- [Task prompt]:
Give the number of lines in these entries that contain the string "testing", with no further comment.

------------

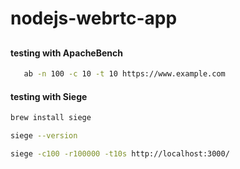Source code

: # nodejs-webrtc-app

##

###

#### testing with ApacheBench

```bash
   ab -n 100 -c 10 -t 10 https://www.example.com
```

#### testing with Siege

```bash
brew install siege
```

```bash
siege --version
```

```bash
siege -c100 -r100000 -t10s http://localhost:3000/
```
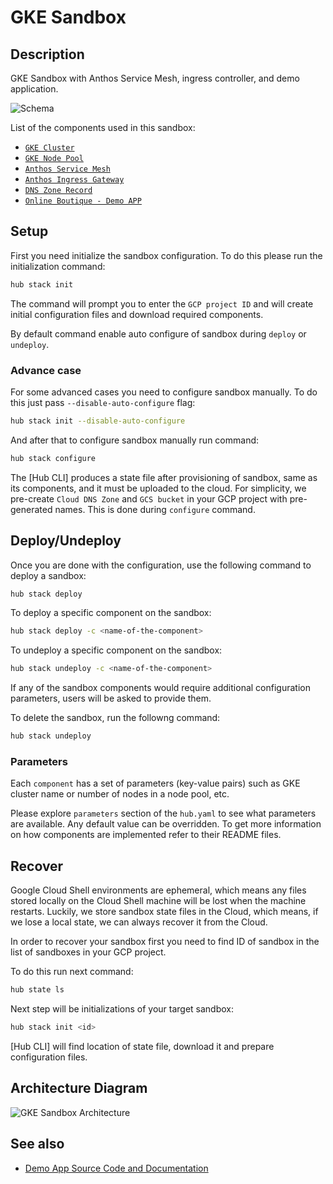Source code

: # GKE Sandbox

## Description

GKE Sandbox with Anthos Service Mesh, ingress controller, and demo application.

![Schema](https://google.devops.delivery/images/gke-with-anthos.png)

List of the components used in this sandbox:

* [`GKE Cluster`](https://github.com/agilestacks/google-components/tree/main/gke-gcloud)
* [`GKE Node Pool`](https://github.com/agilestacks/google-components/tree/main/gke-gcloud-node-pool)
* [`Anthos Service Mesh`](https://github.com/agilestacks/google-components/tree/main/anthos-service-mesh)
* [`Anthos Ingress Gateway`](https://github.com/agilestacks/google-components/tree/main/anthos-ingress-gateway)
* [`DNS Zone Record`](https://github.com/agilestacks/google-components/tree/main/dns-zone-record-set)
* [`Online Boutique - Demo APP`](https://github.com/agilestacks/google-components/tree/main/online-boutique-app)

## Setup

First you need initialize the sandbox configuration.
To do this please run the initialization command:

```bash
hub stack init
```

The command will prompt you to enter the `GCP project ID` and
will create initial configuration files and download required components.

By default command enable auto configure of sandbox during `deploy` or `undeploy`.

### Advance case

For some advanced cases you need to configure sandbox manually.
To do this just pass `--disable-auto-configure` flag:

```bash
hub stack init --disable-auto-configure
```

And after that to configure sandbox manually run command:

```bash
hub stack configure
```

The [Hub CLI] produces a state file after provisioning of sandbox,
same as its components, and it must be uploaded to the cloud.
For simplicity, we pre-create `Cloud DNS Zone` and `GCS bucket`
in your GCP project with pre-generated names.
This is done during `configure` command.

## Deploy/Undeploy

Once you are done with the configuration, use the following command to deploy a sandbox:

```bash
hub stack deploy
```

To deploy a specific component on the sandbox:

```bash
hub stack deploy -c <name-of-the-component>
```

To undeploy a specific component on the sandbox:

```bash
hub stack undeploy -c <name-of-the-component>
```

If any of the sandbox components would require additional configuration parameters,
users will be asked to provide them.

To delete the sandbox, run the followng command:

```bash
hub stack undeploy
```

### Parameters

Each `component` has a set of parameters (key-value pairs) such as
GKE cluster name or number of nodes in a node pool, etc.

Please explore `parameters` section of the `hub.yaml` to see what parameters are available.
Any default value can be overridden.
To get more information on how components are implemented refer to their README files.

## Recover

Google Cloud Shell environments are ephemeral, which means any files stored locally
on the Cloud Shell machine will be lost when the machine restarts.
Luckily, we store sandbox state files in the Cloud, which means,
if we lose a local state, we can always recover it from the Cloud.

In order to recover your sandbox first you need to find ID of sandbox
in the list of sandboxes in your GCP project.

To do this run next command:

```bash
hub state ls
```

Next step will be initializations of your target sandbox:

```bash
hub stack init <id>
```

[Hub CLI] will find location of state file, download it and prepare configuration files.

## Architecture Diagram

![GKE Sandbox Architecture](https://google.devops.delivery/images/gke_asm_diagram.png)

## See also

* [Demo App Source Code and Documentation](https://github.com/GoogleCloudPlatform/microservices-demo/)
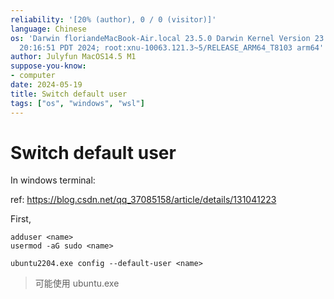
 ```yaml
---
reliability: '[20% (author), 0 / 0 (visitor)]'
language: Chinese
os: 'Darwin floriandeMacBook-Air.local 23.5.0 Darwin Kernel Version 23.5.0: Wed May  1
  20:16:51 PDT 2024; root:xnu-10063.121.3~5/RELEASE_ARM64_T8103 arm64'
author: Julyfun MacOS14.5 M1
suppose-you-know:
- computer
date: 2024-05-19
title: Switch default user
tags: ["os", "windows", "wsl"]
---
```

# Switch default user

In windows terminal:

ref: https://blog.csdn.net/qq_37085158/article/details/131041223

First, 

```
adduser <name>
usermod -aG sudo <name>
```

```
ubuntu2204.exe config --default-user <name>
```

> 可能使用 ubuntu.exe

------------

- [Answer area]:
2